Chinese Companies Adopt Nvidia's HGX-2 Server and Turing T4 Cloud GPU

Adoption of the NVIDIA T4 Cloud GPU as well as the NVIDIA HGX-2 server platform is accelerating, with more tech giants unveiling products and services based on Nvidia's platforms, the company announced at GTC China.

NVIDIA Turing T4 Cloud GPU

Baidu, Tencent, JD.com and iFLYTEK have begun using T4 to expand and accelerate their hyperscale datacenters. In addition, China’s computer makers — including Inspur, Lenovo, Huawei, Sugon, IPS and H3C — have announced a wide range of new T4 servers.

NVIDIA T4 is being used to accelerate AI inference and training in fields including healthcare, finance and retail.

Last week, Nvidia announced at the SC18 supercomputing show that the T4 was featured in 57 separate server designs, and Google Cloud announced T4 availability to its Google Cloud Platform customers.

Among previously announced server companies featuring the NVIDIA T4 are Dell EMC, Hewlett Packard Enterprise, IBM, Lenovo and Supermicro.

Based on the new NVIDIA Turing architecture, the T4 GPU features multi-precision Turing Tensor Cores and new RT Cores, combined with accelerated containerized software stacks to deliver high performance at scale.

Among China server companies featuring T4 GPUs are Inspur, Huawei, Lenovo, Sugon, Inspur Power System and H3C. Their new systems include:

Inspur NF5280M4 /NF5280M5/NF5288M5/NF5468M5
Huawei G2500/2288 HV5/ 5288V5/G530 V5/G560 V5
Lenovo ThinkSystem SR630/SR650
Sugon X580-G30/X745-G30/X780-G30/X780-G35/X785-G30 / X740-H30
Inspur Power System: FP5295G2
H3C Uniserver G4900G3

Systems are expected to begin shipping before the end of the year.

Roughly the size of a candy bar, the low-profile, 70-watt T4 GPU has the flexibility to fit into a standard server or any Open Compute Project hyperscale server design. Server designs can range from a single T4 GPU all the way up to 20 GPUs in a single node.
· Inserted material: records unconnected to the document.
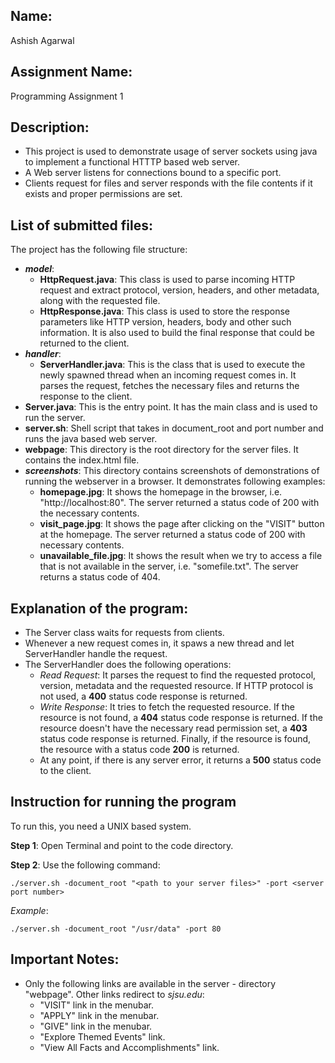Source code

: ## Name:
Ashish Agarwal

## Assignment Name:
Programming Assignment 1

## Description:
* This project is used to demonstrate usage of server sockets using java to implement a functional HTTTP based web server.
* A Web server listens for connections bound to a specific port.
* Clients request for files and server responds with the file contents if it exists and proper permissions are set.

## List of submitted files:
The project has the following file structure:
* ***model***:
    * **HttpRequest.java**: This class is used to parse incoming HTTP request and extract protocol, version, headers, and other metadata, along with the requested file.
    * **HttpResponse.java**: This class is used to store the response parameters like HTTP version, headers, body and other such information. It is also used to build the final response that could be returned to the client.
* ***handler***:
    * **ServerHandler.java**: This is the class that is used to execute the newly spawned thread when an incoming request comes in. It parses the request, fetches the necessary files and returns the response to the client.
* **Server.java**: This is the entry point. It has the main class and is used to run the server.
* **server.sh**: Shell script that takes in document_root and port number and runs the java based web server.
* **webpage**: This directory is the root directory for the server files. It contains the index.html file.
* ***screenshots***: This directory contains screenshots of demonstrations of running the webserver in a browser. It demonstrates following examples:
    * **homepage.jpg**: It shows the homepage in the browser, i.e. "http://localhost:80". The server returned a status code of 200 with the necessary contents.
    * **visit_page.jpg**: It shows the page after clicking on the "VISIT" button at the homepage. The server returned a status code of 200 with necessary contents.
    * **unavailable_file.jpg**: It shows the result when we try to access a file that is not available in the server, i.e. "somefile.txt". The server returns a status code of 404.

## Explanation of the program:
* The Server class waits for requests from clients.
* Whenever a new request comes in, it spaws a new thread and let ServerHandler handle the request.
* The ServerHandler does the following operations:
    * *Read Request*: It parses the request to find the requested protocol, version, metadata and the requested resource. If HTTP protocol is not used, a **400** status code response is returned.
    * *Write Response*: It tries to fetch the requested resource. If the resource is not found, a **404** status code response is returned. If the resource doesn't have the necessary read permission set, a **403** status code response is returned. Finally, if the resource is found, the resource with a status code **200** is returned.
    * At any point, if there is any server error, it returns a **500** status code to the client.

## Instruction for running the program
To run this, you need a UNIX based system.

**Step 1**: Open Terminal and point to the code directory.

**Step 2**: Use the following command:

`./server.sh -document_root "<path to your server files>" -port <server port number>`

*Example*:

`./server.sh -document_root "/usr/data" -port 80`

## Important Notes:
* Only the following links are available in the server - directory "webpage". Other links redirect to *sjsu.edu*:
    * "VISIT" link in the menubar.
    * "APPLY" link in the menubar.
    * "GIVE" link in the menubar.
    * "Explore Themed Events" link.
    * "View All Facts and Accomplishments" link.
The T4 GPU’s multi-precision capabilities power AI performance for a wide range of AI workloads at four different levels of precision, offering 8.1 TFLOPS at FP32, 65 TFLOPS at FP16 as well as 130 TOPS of INT8 and 260 TOPS of INT4. For AI inference workloads, a server with two T4 GPUs can replace up to 54 CPU-only servers. For AI training, a server with two T4 GPUs can replace nine dual-socket, CPU-only servers.

NVIDIA HGX-2 GPU-Accelerated Platform

NVIDIA also announced adoption of the NVIDIA HGX-2 accelerated server platform for AI deep learning, machine learning and high performance computing.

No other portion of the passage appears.